Porosomes at the plasma membrane of an efferent (E) nerve ending synapsing on the trout saccular hair cell (H)

(a) Electron micrograph shows porosomes (arrows). (b, c) Two representative efferent porosomes shown at higher magnification with intact presynaptic and postsynaptic membranes. (d) Outline of the porosome region from (c). As in Figure 2, orange lines designate the porosome structure at the presynaptic membrane. Again, a synaptic vesicle (SV) is docked at the porosome base. The presynaptic membrane (Pre-SM) and postsynaptic membrane (Post-SM) are outlined in yellow. The blue arrowhead indicates the central plug in the porosome.

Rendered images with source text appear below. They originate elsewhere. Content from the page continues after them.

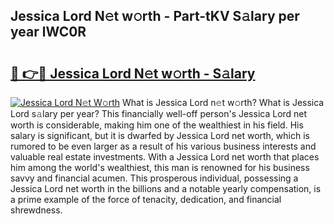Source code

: ## Jessica Lord N𝚎t w𝚘rth - Part-tKV S𝚊lary per year lWC0R

# <h2><a href="http://gc4urn.nevu.top/?p=Jessica+Lord">🔗 👉🔴 Jessica Lord N𝚎t w𝚘rth - S𝚊lary</a></h2>

[![Jessica Lord N𝚎t W𝚘rth](https://i.imgur.com/Oavwk0R.jpeg)](http://gc4urn.nevu.top/?p=Jessica+Lord)
What is Jessica Lord n𝚎t w𝚘rth? What is Jessica Lord s𝚊lary per year?
This financially well-off person's Jessica Lord net worth is considerable, making him one of the wealthiest in his field. His salary is significant, but it is dwarfed by Jessica Lord net worth, which is rumored to be even larger as a result of his various business interests and valuable real estate investments. With a Jessica Lord net worth that places him among the world's wealthiest, this man is renowned for his business savvy and financial acumen. This prosperous individual, possessing a Jessica Lord net worth in the billions and a notable yearly compensation, is a prime example of the force of tenacity, dedication, and financial shrewdness.

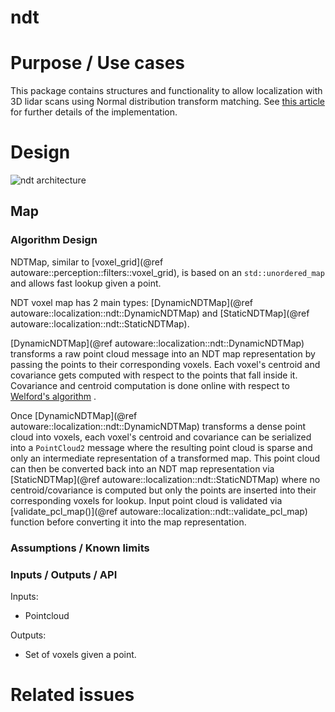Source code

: ndt
=============

# Purpose / Use cases

This package contains structures and functionality to allow localization with 3D lidar scans using Normal distribution transform matching. See [this article](http://www.diva-portal.org/smash/get/diva2:276162/FULLTEXT02.pdf)
for further details of the implementation.

# Design

![ndt architecture](images/ndt_uml.svg)


## Map

### Algorithm Design

NDTMap, similar to [voxel_grid](@ref autoware::perception::filters::voxel_grid), is based on an `std::unordered_map` and
allows fast lookup given a point.

 NDT voxel map has 2 main types: [DynamicNDTMap](@ref autoware::localization::ndt::DynamicNDTMap) and
 [StaticNDTMap](@ref autoware::localization::ndt::StaticNDTMap).

[DynamicNDTMap](@ref autoware::localization::ndt::DynamicNDTMap) transforms a raw point cloud message into
an NDT map representation by passing the points to their corresponding voxels. Each voxel's centroid and covariance gets
computed with respect to the points that fall inside it. Covariance and centroid computation is done online with respect to [Welford's algorithm](https://en.wikipedia.org/wiki/Algorithms_for_calculating_variance) .

Once [DynamicNDTMap](@ref autoware::localization::ndt::DynamicNDTMap) transforms a dense point cloud into voxels,
each voxel's centroid and covariance can be serialized into a `PointCloud2` message where the resulting point cloud is
sparse and only an intermediate representation of a transformed map. This point cloud can then be converted back into
an NDT map representation via [StaticNDTMap](@ref autoware::localization::ndt::StaticNDTMap)
 where no centroid/covariance is computed but only the points
are inserted into their corresponding voxels for lookup. Input point cloud is validated via
[validate_pcl_map()](@ref autoware::localization::ndt::validate_pcl_map) function before converting it into the map
representation.

### Assumptions / Known limits

### Inputs / Outputs / API
 Inputs:
 * Pointcloud

 Outputs:
 * Set of voxels given a point.


# Related issues


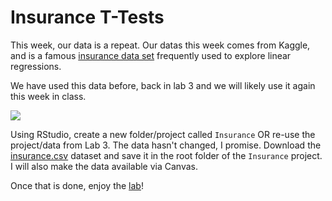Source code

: # Insurance T-Tests

This week, our data is a repeat. Our datas this week comes from Kaggle, and is 
a famous [insurance data set](https://www.kaggle.com/mirichoi0218/insurance)
frequently used to explore linear regressions.

We have used this data before, back in lab 3 and we will likely use it again
this week in class.

![](https://imgs.xkcd.com/comics/insurance.png)

Using RStudio, create a new folder/project called `Insurance` OR re-use the 
project/data from Lab 3. The data hasn't changed, I promise. Download the <a
href="https://raw.githubusercontent.com/intro-to-data/Data/master/insurance.csv"
download>insurance.csv</a> dataset and save it in the root folder of
the `Insurance` project. I will also make the data available via Canvas.

Once that is done, enjoy the [lab]()!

3.4. Porosomes in a receptor cell

From the results of the current study, there is clear support for the presence of porosome-like structures in the teleost vestibular hair cell. We found these structures many times in the photographs that were examined (results not shown), both for afferent and efferent synapses (24 times for afferent vesicles, 24 times for efferent vesicles).

So far, porosomes have been described in a number of cell types already mentioned (reviewed by Jena, 2009). The present study gives the first description of porosomes in the saccular hair cell and also in a sensory receptor cell. Although more experiments are underway to determine characteristics such as the biochemical composition and membrane properties of hair-cell porosomes, these morphological observations bolster the hypothesis that porosome structures, and their implied fusion mechanism, are universally present in secretory cells.